21 And when the angel of the LORD did not appear again to Manoah and his wife, Manoah realized that it had been the angel of the LORD.
RAB'bin meleği Manoah'la karısına bir daha görünmeyince, Manoah onun RAB'bin meleği olduğunu anladı.
22 “We are going to die,” he said to his wife, “for we have seen God!”
Karısına, “Kesinlikle öleceğiz” dedi, “Çünkü Tanrı'yı gördük.”
23 But his wife replied, “If the LORD had intended to kill us, He would not have accepted the burnt offering and the grain offering from our hands, nor would He have shown us all these things or spoken to us this way.”
Karısı, “RAB bizi öldürmek isteseydi, yakmalık sunuyu ve tahıl sunusunu kabul etmezdi” diye karşılık verdi, “Bütün bunları bize göstermezdi. Bugün söylediklerini de işitmezdik.”
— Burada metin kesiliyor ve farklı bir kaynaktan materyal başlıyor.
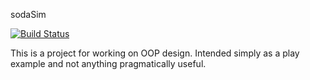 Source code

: sodaSim

[![Build Status](https://travis-ci.com/nrejack/sodaSim.svg?token=2igAu58ALmszgpXsGEZy&branch=master)](https://travis-ci.com/nrejack/sodaSim)

This is a project for working on OOP design. Intended simply as a play example and not anything pragmatically useful.
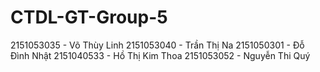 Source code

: # CTDL-GT-Group-5
2151053035 - Võ Thùy Linh
2151053040 - Trần Thị Na
2151050301 - Đỗ Đình Nhật
2151040533 - Hồ Thị Kim Thoa
2151053052 - Nguyễn Thi Quý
24 So the woman gave birth to a son and named him Samson. The boy grew, and the LORD blessed him.
Ve kadın bir erkek çocuk doğurdu. Adını Şimşon koydu. Çocuk büyüyüp gelişti. RAB de onu kutsadı.
25 And the Spirit of the LORD began to stir him at Mahaneh-dan, between Zorah and Eshtaol.
RAB'bin Ruhu Sora ile Eştaol arasında, Mahane-Dan'da bulunan Şimşon'u yönlendirmeye başladı.